*Aim of the exercise:*
Exactly as they appear below, repeat the lines from the one with "We were able" through the one with "Cellular connectivity is". Drop every picture.

Saved entries:

=== Begin Enclosure ===

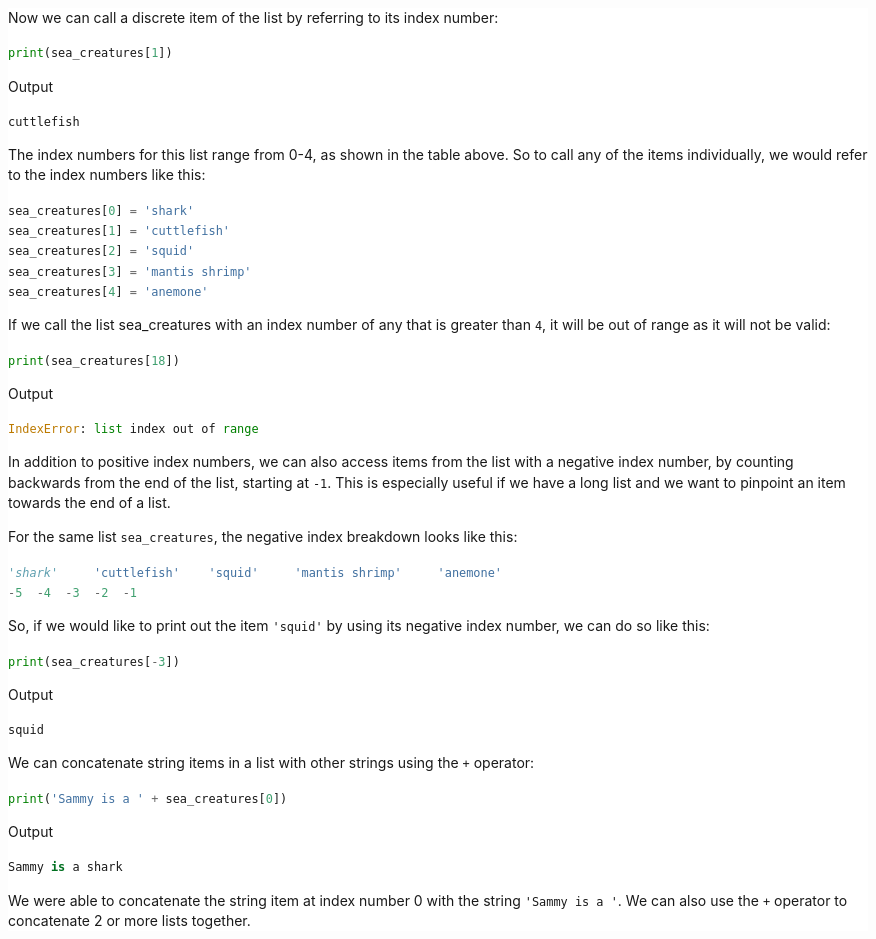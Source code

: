 Now we can call a discrete item of the list by referring to its index number:

```python
print(sea_creatures[1])
```
Output
```python
cuttlefish
```

The index numbers for this list range from 0-4, as shown in the table above. So to call any of the items individually, we would refer to the index numbers like this:
```python
sea_creatures[0] = 'shark'
sea_creatures[1] = 'cuttlefish'
sea_creatures[2] = 'squid'
sea_creatures[3] = 'mantis shrimp'
sea_creatures[4] = 'anemone'
```
If we call the list sea_creatures with an index number of any that is greater than `4`, it will be out of range as it will not be valid:

```python
print(sea_creatures[18])
```
Output
```python
IndexError: list index out of range
```
In addition to positive index numbers, we can also access items from the list with a negative index number, by counting backwards from the end of the list, starting at `-1`. This is especially useful if we have a long list and we want to pinpoint an item towards the end of a list.

For the same list `sea_creatures`, the negative index breakdown looks like this:
```python
'shark' 	'cuttlefish' 	'squid' 	'mantis shrimp' 	'anemone'
-5 	-4 	-3 	-2 	-1
```
So, if we would like to print out the item `'squid'` by using its negative index number, we can do so like this:
```python
print(sea_creatures[-3])
```
Output
```python
squid
```
We can concatenate string items in a list with other strings using the `+` operator:
```python
print('Sammy is a ' + sea_creatures[0])
```
Output
```python
Sammy is a shark
```
We were able to concatenate the string item at index number 0 with the string `'Sammy is a '`. We can also use the `+` operator to concatenate 2 or more lists together.
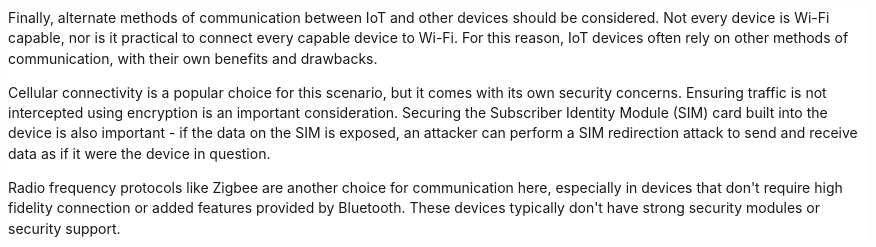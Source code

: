 Finally, alternate methods of communication between IoT and other devices should be considered. Not every device is Wi-Fi capable, nor is it practical to connect every capable device to Wi-Fi. For this reason, IoT devices often rely on other methods of communication, with their own benefits and drawbacks.

Cellular connectivity is a popular choice for this scenario, but it comes with its own security concerns. Ensuring traffic is not intercepted using encryption is an important consideration. Securing the Subscriber Identity Module (SIM) card built into the device is also important - if the data on the SIM is exposed, an attacker can perform a SIM redirection attack to send and receive data as if it were the device in question.

Radio frequency protocols like Zigbee are another choice for communication here, especially in devices that don't require high fidelity connection or added features provided by Bluetooth. These devices typically don't have strong security modules or security support.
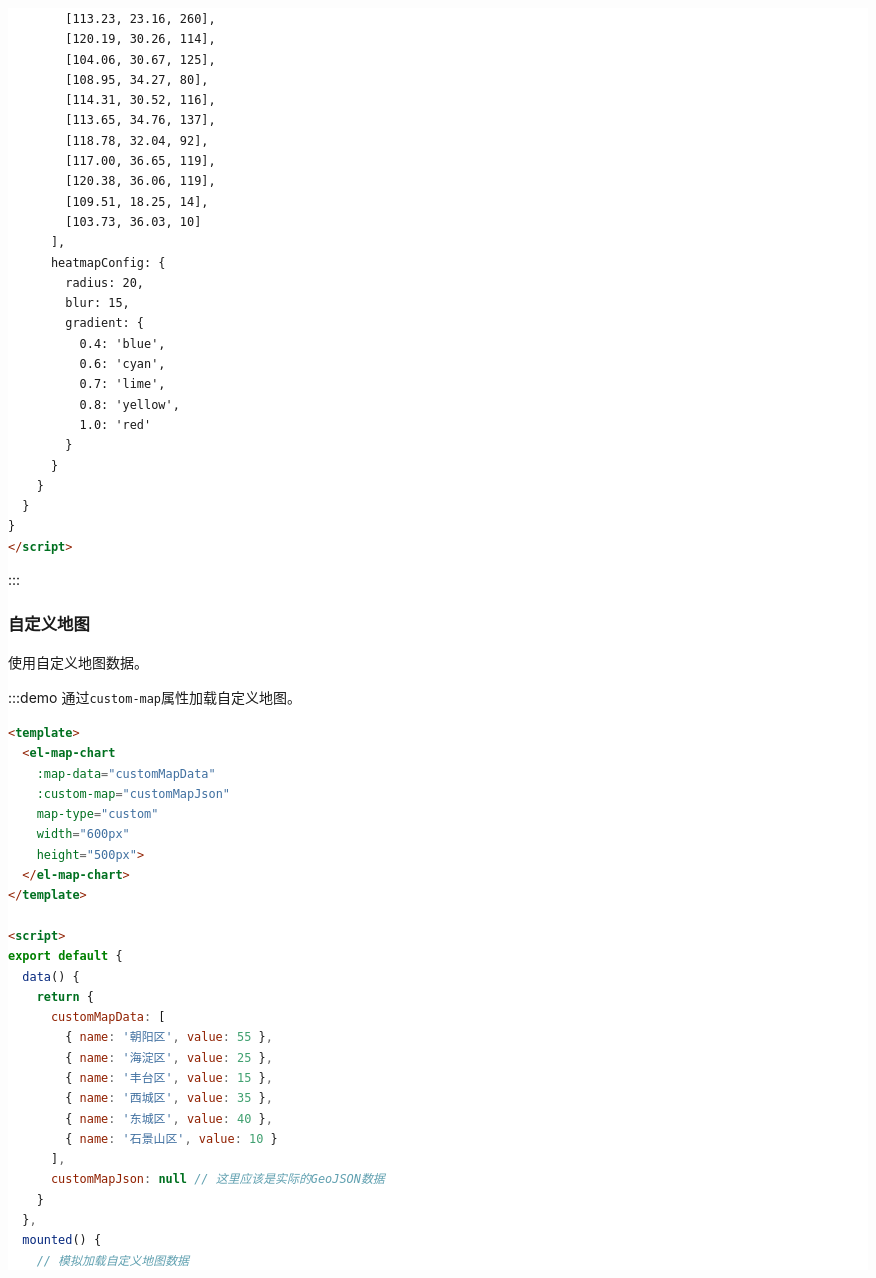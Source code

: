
 ```html
        [113.23, 23.16, 260],
        [120.19, 30.26, 114],
        [104.06, 30.67, 125],
        [108.95, 34.27, 80],
        [114.31, 30.52, 116],
        [113.65, 34.76, 137],
        [118.78, 32.04, 92],
        [117.00, 36.65, 119],
        [120.38, 36.06, 119],
        [109.51, 18.25, 14],
        [103.73, 36.03, 10]
      ],
      heatmapConfig: {
        radius: 20,
        blur: 15,
        gradient: {
          0.4: 'blue',
          0.6: 'cyan',
          0.7: 'lime',
          0.8: 'yellow',
          1.0: 'red'
        }
      }
    }
  }
}
</script>
```
:::

### 自定义地图

使用自定义地图数据。

:::demo 通过`custom-map`属性加载自定义地图。

```html
<template>
  <el-map-chart
    :map-data="customMapData"
    :custom-map="customMapJson"
    map-type="custom"
    width="600px"
    height="500px">
  </el-map-chart>
</template>

<script>
export default {
  data() {
    return {
      customMapData: [
        { name: '朝阳区', value: 55 },
        { name: '海淀区', value: 25 },
        { name: '丰台区', value: 15 },
        { name: '西城区', value: 35 },
        { name: '东城区', value: 40 },
        { name: '石景山区', value: 10 }
      ],
      customMapJson: null // 这里应该是实际的GeoJSON数据
    }
  },
  mounted() {
    // 模拟加载自定义地图数据
```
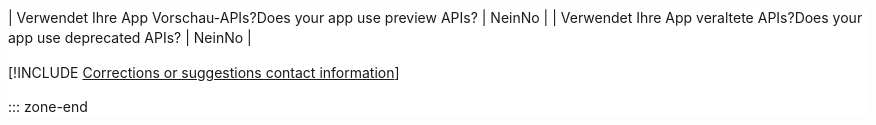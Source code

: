 | <span data-ttu-id="a6d9c-314">Verwendet Ihre App Vorschau-APIs?</span><span class="sxs-lookup"><span data-stu-id="a6d9c-314">Does your app use preview APIs?</span></span> | <span data-ttu-id="a6d9c-315">Nein</span><span class="sxs-lookup"><span data-stu-id="a6d9c-315">No</span></span> |
| <span data-ttu-id="a6d9c-316">Verwendet Ihre App veraltete APIs?</span><span class="sxs-lookup"><span data-stu-id="a6d9c-316">Does your app use deprecated APIs?</span></span> | <span data-ttu-id="a6d9c-317">Nein</span><span class="sxs-lookup"><span data-stu-id="a6d9c-317">No</span></span> |

[!INCLUDE [Corrections or suggestions contact information](../includes/corrections-or-suggestions.md)]

::: zone-end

=== End Enclosure ===

*Written solution:*
We were able to concatenate the string item at index number 0 with the string `'Sammy is a '`. We can also use the `+` operator to concatenate 2 or more lists together.
Source code

: Finally, alternate methods of communication between IoT and other devices should be considered. Not every device is Wi-Fi capable, nor is it practical to connect every capable device to Wi-Fi. For this reason, IoT devices often rely on other methods of communication, with their own benefits and drawbacks.

Cellular connectivity is a popular choice for this scenario, but it comes with its own security concerns. Ensuring traffic is not intercepted using encryption is an important consideration. Securing the Subscriber Identity Module (SIM) card built into the device is also important - if the data on the SIM is exposed, an attacker can perform a SIM redirection attack to send and receive data as if it were the device in question.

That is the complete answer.